Basic Concepts:
Basics concepts for beginners
home pages
The home page of your site is likely is in the file index.md
in the root of your repo.
Front Matter
Each Markdown file has a section with so-called “front matter” which defines value using the YAML format. This “front-matter” sits in between two lines of three hyphens each, like this:
---
layout: lab
num: lab00
ready: true
desc: "Getting Started"
assigned: 2019-01-10 16:00
due: 2019-01-18 17:00
signup_app: https://ucsb-cs-github-linker.herokuapp.com/
slack_url: https://ucsb-cs48-w19.slack.com
---
As explained below under “Using variables”, the values in the front matter can be used as constants that are inserted into the text of the page.
Using variables
On any page in the repo, you can use variables inside curly braces.

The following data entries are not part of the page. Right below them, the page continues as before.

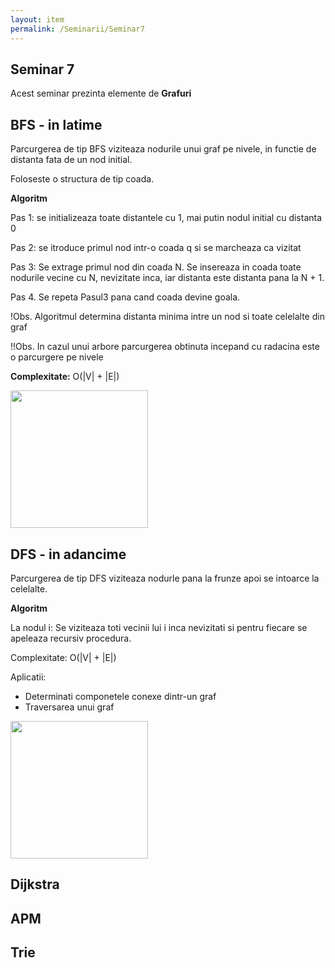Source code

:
 ```yaml
---
layout: item
permalink: /Seminarii/Seminar7
---
```


## Seminar 7

Acest seminar prezinta elemente de **Grafuri**

## BFS - in latime

Parcurgerea de tip BFS viziteaza nodurile unui graf pe nivele, in functie de distanta fata de un nod initial.

Foloseste o structura de tip coada.

**Algoritm**

Pas 1: se initializeaza toate distantele cu 1, mai putin nodul initial cu distanta 0

Pas 2: se itroduce primul nod intr-o coada q si se marcheaza ca vizitat

Pas 3: Se extrage primul nod din coada N. Se insereaza in coada toate nodurile vecine cu N, nevizitate inca, iar distanta este distanta pana la N + 1.

Pas 4. Se repeta Pasul3 pana cand coada devine goala.

!Obs. Algoritmul determina distanta minima intre un nod si toate celelalte din graf

!!Obs. In cazul unui arbore parcurgerea obtinuta incepand cu radacina este o parcurgere pe nivele

**Complexitate:** O(|V| + |E|)

<img src="/ASD/images/bfs.jpg"  height="220">


## DFS - in adancime

Parcurgerea de tip DFS viziteaza nodurle pana la frunze apoi se intoarce la celelalte.

**Algoritm** 

La nodul i: Se viziteaza toti vecinii lui i inca nevizitati si pentru fiecare se apeleaza recursiv procedura.

Complexitate: O(|V| + |E|)

Aplicatii:

- Determinati componetele conexe dintr-un graf
- Traversarea unui graf


<img src="/ASD/images/dfs.jpg"  height="220">


## Dijkstra

## APM

## Trie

For example, at the top of
each lab, you will typically have a variable in the front matter called num
that has a value such as lab01
, lab02
etc.
defined like this:
num: lab02
If you want a student to create a repo inside the course github organization you could write something like this:
Please create a repo inside <tt>{{site.github_org}}</tt> with the name <tt>{{page.num}}_yourgithubid</tt>
The value site.github_org
shoudl be defined in the _config.yml
for the site, like this:
github_org: ucsb-cs16-w19
The result would be text like this:
Please create a repo inside ucsb-cs16-w19 with the name lab02_yourgithubid
include files
When you see this in a file:
{% include foo.html %}
where does foo.html
live?
The first place to look is in the _includes
directory of the same repo as the file that contains
the include directive. If you find the file there, and you want to change its contents, you can just edit it.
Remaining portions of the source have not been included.